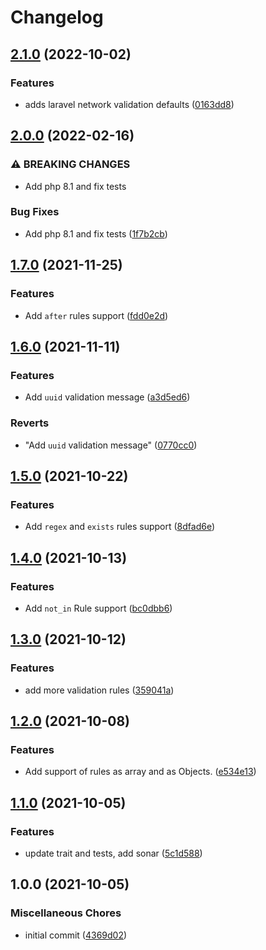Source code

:# Changelog

## [2.1.0](https://www.github.com/setnemo/autogenerated-messages/compare/v2.0.0...v2.1.0) (2022-10-02)


### Features

* adds laravel network validation defaults ([0163dd8](https://www.github.com/setnemo/autogenerated-messages/commit/0163dd8fda3d2398b0d52937f40fcb4fd47f07b3))

## [2.0.0](https://www.github.com/setnemo/autogenerated-messages/compare/v1.7.0...v2.0.0) (2022-02-16)


### ⚠ BREAKING CHANGES

* Add php 8.1 and fix tests

### Bug Fixes

* Add php 8.1 and fix tests ([1f7b2cb](https://www.github.com/setnemo/autogenerated-messages/commit/1f7b2cb7fd49b113bfb132a56759e11a34fa8e18))

## [1.7.0](https://www.github.com/setnemo/autogenerated-messages/compare/v1.6.0...v1.7.0) (2021-11-25)


### Features

* Add `after` rules support ([fdd0e2d](https://www.github.com/setnemo/autogenerated-messages/commit/fdd0e2d70d49b68bba3fcc2a77b6588888d89f83))

## [1.6.0](https://www.github.com/setnemo/autogenerated-messages/compare/v1.5.0...v1.6.0) (2021-11-11)


### Features

* Add `uuid` validation message ([a3d5ed6](https://www.github.com/setnemo/autogenerated-messages/commit/a3d5ed600dd1f023911457226055f550013fad75))


### Reverts

* "Add `uuid` validation message" ([0770cc0](https://www.github.com/setnemo/autogenerated-messages/commit/0770cc035294817d7a89fdadb1454d9ef4f30c69))

## [1.5.0](https://www.github.com/setnemo/autogenerated-messages/compare/v1.4.0...v1.5.0) (2021-10-22)


### Features

* Add `regex` and `exists` rules support ([8dfad6e](https://www.github.com/setnemo/autogenerated-messages/commit/8dfad6e2c6518620d5f5f7503ddf812cdf4de319))

## [1.4.0](https://www.github.com/setnemo/autogenerated-messages/compare/v1.3.0...v1.4.0) (2021-10-13)


### Features

* Add `not_in` Rule support ([bc0dbb6](https://www.github.com/setnemo/autogenerated-messages/commit/bc0dbb6415e4421246b26b1d0024c2e78d59d7fd))

## [1.3.0](https://www.github.com/setnemo/autogenerated-messages/compare/v1.2.0...v1.3.0) (2021-10-12)


### Features

* add more validation rules ([359041a](https://www.github.com/setnemo/autogenerated-messages/commit/359041a4d7c10ff27df6746a04650b432e8bf2ca))

## [1.2.0](https://www.github.com/setnemo/autogenerated-messages/compare/v1.1.0...v1.2.0) (2021-10-08)


### Features

* Add support of rules as array and as Objects. ([e534e13](https://www.github.com/setnemo/autogenerated-messages/commit/e534e1318b98824b57f93285bc6e8574f85ad257))

## [1.1.0](https://www.github.com/setnemo/autogenerated-messages/compare/v1.0.0...v1.1.0) (2021-10-05)


### Features

* update trait and tests, add sonar ([5c1d588](https://www.github.com/setnemo/autogenerated-messages/commit/5c1d5887302f8042f7dd669ef90447afa12609ff))

## 1.0.0 (2021-10-05)


### Miscellaneous Chores

* initial commit ([4369d02](https://www.github.com/setnemo/autogenerated-messages/commit/4369d0278644d3fc9db210e72854fdbadd43ff40))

EXERCISE REQUIREMENTS: Write out the listing above again, exactly, but with no pictures in the copy.

SOLUTION TO THIS PROBLEM:
Source code

:# Changelog

## [2.1.0](https://www.github.com/setnemo/autogenerated-messages/compare/v2.0.0...v2.1.0) (2022-10-02)


### Features

* adds laravel network validation defaults ([0163dd8](https://www.github.com/setnemo/autogenerated-messages/commit/0163dd8fda3d2398b0d52937f40fcb4fd47f07b3))

## [2.0.0](https://www.github.com/setnemo/autogenerated-messages/compare/v1.7.0...v2.0.0) (2022-02-16)


### ⚠ BREAKING CHANGES

* Add php 8.1 and fix tests

### Bug Fixes

* Add php 8.1 and fix tests ([1f7b2cb](https://www.github.com/setnemo/autogenerated-messages/commit/1f7b2cb7fd49b113bfb132a56759e11a34fa8e18))

## [1.7.0](https://www.github.com/setnemo/autogenerated-messages/compare/v1.6.0...v1.7.0) (2021-11-25)


### Features

* Add `after` rules support ([fdd0e2d](https://www.github.com/setnemo/autogenerated-messages/commit/fdd0e2d70d49b68bba3fcc2a77b6588888d89f83))

## [1.6.0](https://www.github.com/setnemo/autogenerated-messages/compare/v1.5.0...v1.6.0) (2021-11-11)


### Features

* Add `uuid` validation message ([a3d5ed6](https://www.github.com/setnemo/autogenerated-messages/commit/a3d5ed600dd1f023911457226055f550013fad75))


### Reverts

* "Add `uuid` validation message" ([0770cc0](https://www.github.com/setnemo/autogenerated-messages/commit/0770cc035294817d7a89fdadb1454d9ef4f30c69))

## [1.5.0](https://www.github.com/setnemo/autogenerated-messages/compare/v1.4.0...v1.5.0) (2021-10-22)


### Features

* Add `regex` and `exists` rules support ([8dfad6e](https://www.github.com/setnemo/autogenerated-messages/commit/8dfad6e2c6518620d5f5f7503ddf812cdf4de319))

## [1.4.0](https://www.github.com/setnemo/autogenerated-messages/compare/v1.3.0...v1.4.0) (2021-10-13)


### Features

* Add `not_in` Rule support ([bc0dbb6](https://www.github.com/setnemo/autogenerated-messages/commit/bc0dbb6415e4421246b26b1d0024c2e78d59d7fd))

## [1.3.0](https://www.github.com/setnemo/autogenerated-messages/compare/v1.2.0...v1.3.0) (2021-10-12)


### Features

* add more validation rules ([359041a](https://www.github.com/setnemo/autogenerated-messages/commit/359041a4d7c10ff27df6746a04650b432e8bf2ca))

## [1.2.0](https://www.github.com/setnemo/autogenerated-messages/compare/v1.1.0...v1.2.0) (2021-10-08)


### Features

* Add support of rules as array and as Objects. ([e534e13](https://www.github.com/setnemo/autogenerated-messages/commit/e534e1318b98824b57f93285bc6e8574f85ad257))

## [1.1.0](https://www.github.com/setnemo/autogenerated-messages/compare/v1.0.0...v1.1.0) (2021-10-05)


### Features

* update trait and tests, add sonar ([5c1d588](https://www.github.com/setnemo/autogenerated-messages/commit/5c1d5887302f8042f7dd669ef90447afa12609ff))

## 1.0.0 (2021-10-05)


### Miscellaneous Chores

* initial commit ([4369d02](https://www.github.com/setnemo/autogenerated-messages/commit/4369d0278644d3fc9db210e72854fdbadd43ff40))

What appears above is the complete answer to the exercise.